__Action item__:
Lines to restate from the data below: from the one containing "Generally high scores" to the one containing "The majority of", both included. Give them again exactly, and only them.

__Data shown__:
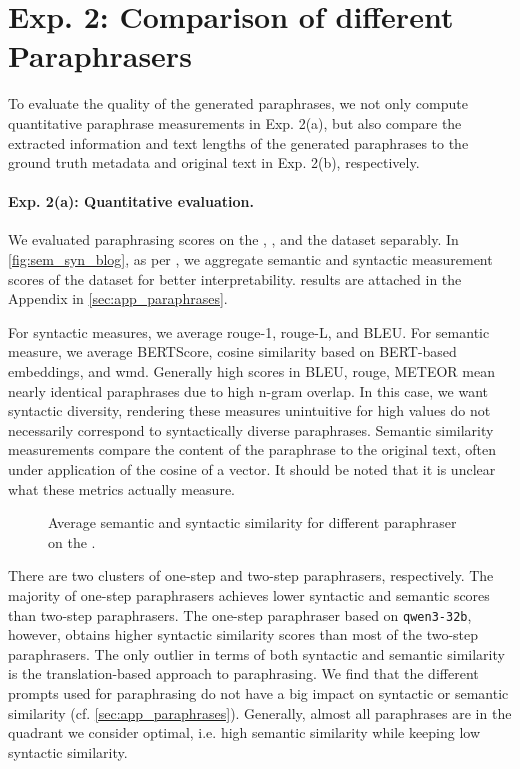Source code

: \section{Exp. 2: Comparison of different Paraphrasers}
\label{sec:comp_paraphrases}

To evaluate the quality of the generated paraphrases, we not only compute quantitative paraphrase measurements in Exp. 2(a), but also compare the extracted information and text lengths of the generated paraphrases to the ground truth metadata and original text in Exp. 2(b), respectively.

\paragraph{Exp. 2(a): Quantitative evaluation.}

We evaluated paraphrasing scores on the \dataBlog{}, \dataGutenberg{}, and the \dataStudent{} dataset separably.
In \autoref{fig:sem_syn_blog}, as per \citet{gohsen_captions_2023}, we aggregate semantic and syntactic measurement scores of the \dataBlog{} dataset for better interpretability.
\dataGutenberg{} results are attached in the Appendix in \autoref{sec:app_paraphrases}.

For syntactic measures, we average \ac{rouge}-1, \ac{rouge}-L, and BLEU.
For semantic measure, we average BERTScore, cosine similarity based on BERT-based embeddings, and \ac{wmd}.
Generally high scores in BLEU, \ac{rouge}, METEOR mean nearly identical paraphrases due to high n-gram overlap.
In this case, we want syntactic diversity, rendering these measures unintuitive 
for high values do not necessarily correspond to syntactically diverse paraphrases.
Semantic similarity measurements compare the content of the paraphrase to the original text, 
often under application of the cosine of a vector.
It should be noted that it is unclear what these metrics actually measure.

\begin{figure}[htbp]
    \centering
    
    \caption{Average semantic and syntactic similarity for different paraphraser on the \dataBlog{}.}
    \label{fig:sem_syn_blog}
\end{figure}


There are two clusters of one-step and two-step paraphrasers, respectively.
The majority of one-step paraphrasers achieves lower syntactic and semantic scores than two-step paraphrasers.
The one-step paraphraser based on \texttt{qwen3-32b}, however, obtains higher syntactic similarity scores than most of the two-step paraphrasers.
The only outlier in terms of both syntactic and semantic similarity is the translation-based approach to paraphrasing.
We find that the different prompts used for paraphrasing do not have a big impact on syntactic or semantic similarity (cf. \autoref{sec:app_paraphrases}).
Generally, almost all paraphrases are in the quadrant we consider optimal, i.e. high semantic similarity while keeping low syntactic similarity.


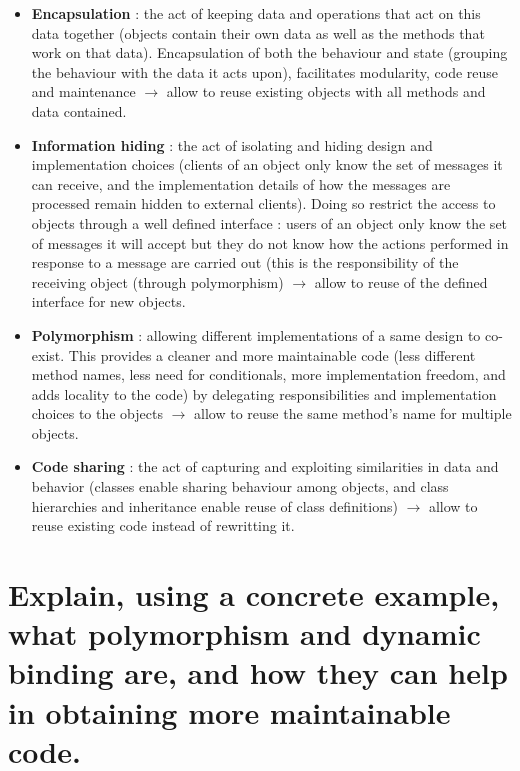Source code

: \begin{itemize}
\item  \textbf{Encapsulation} : the act of keeping data and operations that act on this data together (objects contain their own data as well as the methods that work on that data). Encapsulation of both the behaviour and state (grouping the behaviour with the data it acts upon), facilitates modularity, code reuse and maintenance $\rightarrow$ allow to reuse existing objects with all methods and data contained.
\item  \textbf{Information hiding} : the act of isolating and hiding design and implementation choices (clients of an object only know the set of messages it can receive, and the implementation details of how the messages are processed remain hidden to external clients). Doing so restrict the access to objects through a well defined interface : users of an object only know the set of messages it will accept but they do not know how the actions performed in response to a message are carried out (this is the responsibility of the receiving object (through polymorphism) $\rightarrow$ allow to reuse of the defined interface for new objects.
\item  \textbf{Polymorphism} : allowing different implementations of a same design to co-exist. This provides a cleaner and more maintainable code (less different method names, less need for conditionals, more implementation freedom, and adds locality to the code)  by delegating responsibilities and implementation choices to the objects  $\rightarrow$ allow to reuse the same method's name for multiple objects.
\item  \textbf{Code sharing} : the act of capturing and exploiting similarities in data and behavior (classes enable sharing behaviour among objects, and class hierarchies and inheritance enable reuse of class definitions) $\rightarrow$ allow to reuse existing code instead of rewritting it.
\end{itemize}


\section{Explain, using a concrete example, what polymorphism and dynamic binding are, and how
they can help in obtaining more maintainable code.}

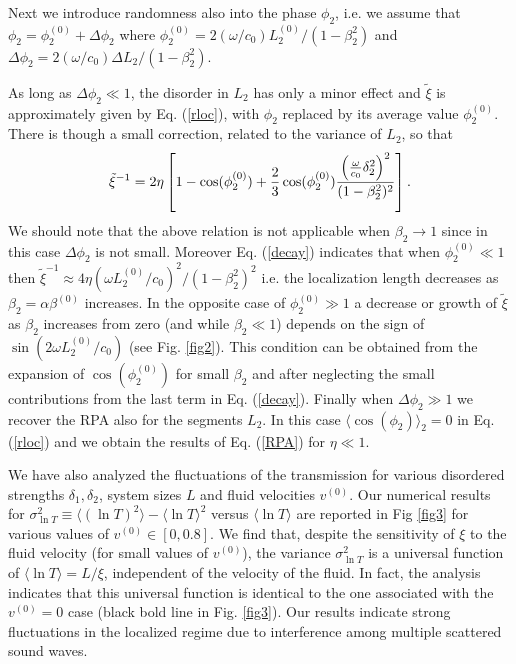 \documentclass[aps,prl,twocolumn,groupedaddress,amsmath,amssymb]{revtex4}
\begin{document}
Next we introduce randomness also into the phase $\phi_2$, i.e. we assume that $\phi_2=\phi_2^{(0)}+\Delta \phi_2$ where $\phi_2^{(0)}=
2(\omega/c_0)L_2^{(0)}/(1-\beta_2^2)$ and $\Delta \phi_2=2(\omega/c_0)\Delta L_2/(1-\beta_2^2)$. 

As long as $\Delta\phi_2\ll1$,  the disorder in $L_2$ has only a minor effect and ${\tilde \xi}$ is approximately given by Eq. (\ref{rloc}), 
with $\phi_2$ replaced by its average value $\phi_2^{(0)}$. There is though a small correction, related to the variance of $L_2$, 
so that
\begin{equation}
\label{decay}
{\tilde \xi}^{-1}=2\eta\left[1-\cos(\phi_2^{(0)}) + {2\over 3}\cos(\phi_2^{(0)}) 
{\left({\omega\over c_0} \delta_2^2\right)^2 \over(1-\beta_2^2)^2}\right].
\end{equation}
We should note that the above relation is not applicable when $\beta_2\rightarrow 1$ since in this case $\Delta\phi_2$ is not small. Moreover
Eq. (\ref{decay}) indicates that when $\phi_2^{(0)}\ll 1$ then ${\tilde \xi}^{-1}\approx 4\eta (\omega L_2^{(0)}/c_0)^2/(1-\beta_2^2)^2$ i.e.
the localization length decreases as $\beta_2=\alpha \beta^{(0)}$ increases. In the opposite case of $\phi_2^{(0)}\gg 1$ a decrease or growth of  
${\tilde \xi}$ as $\beta_2$ increases from zero (and while $\beta_2\ll 1$) depends on the sign of $\sin(2\omega L_2^{(0)}/c_0)$ (see Fig. 
\ref{fig2}). This condition can be obtained from the expansion of $\cos(\phi_2^{(0)})$ for small $\beta_2$ and after neglecting the small 
contributions from the last term in Eq. (\ref{decay}). Finally when $\Delta \phi_2\gg1$ we recover the RPA also for the segments $L_2$. In this case $\langle 
\cos(\phi_2)\rangle_2=0$ in Eq. (\ref{rloc}) and we obtain the results of Eq. (\ref{RPA}) for $\eta\ll 1$.



We have also analyzed the fluctuations of the transmission for various disordered strengths $\delta_1,\delta_2$, system sizes $L$ and
fluid velocities $v^{(0)}$. Our numerical results for $\sigma^2_{\ln T}\equiv \langle (\ln T)^2\rangle -\langle \ln T\rangle^2$
versus $\langle \ln T\rangle$ are reported in Fig \ref{fig3} for various values of $v^{(0)}\in [0, 0.8]$. We find that, despite the sensitivity
of $\xi$ to the fluid velocity (for small values of $v^{(0)}$), the variance $\sigma^2_{\ln T}$ is a universal function of $\langle \ln T\rangle
=L/\xi$, independent of the velocity of the fluid. In fact, the analysis indicates that this universal function is identical to the one associated
with the $v^{(0)}=0$ case (black bold line in Fig. \ref{fig3}). Our results indicate strong fluctuations in the localized regime due to interference 
among multiple scattered sound waves. 
\end{document}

__Written answer__:
Generally high scores in BLEU, \ac{rouge}, METEOR mean nearly identical paraphrases due to high n-gram overlap.
In this case, we want syntactic diversity, rendering these measures unintuitive 
for high values do not necessarily correspond to syntactically diverse paraphrases.
Semantic similarity measurements compare the content of the paraphrase to the original text, 
often under application of the cosine of a vector.
It should be noted that it is unclear what these metrics actually measure.

\begin{figure}[htbp]
    \centering
    
    \caption{Average semantic and syntactic similarity for different paraphraser on the \dataBlog{}.}
    \label{fig:sem_syn_blog}
\end{figure}


There are two clusters of one-step and two-step paraphrasers, respectively.
The majority of one-step paraphrasers achieves lower syntactic and semantic scores than two-step paraphrasers.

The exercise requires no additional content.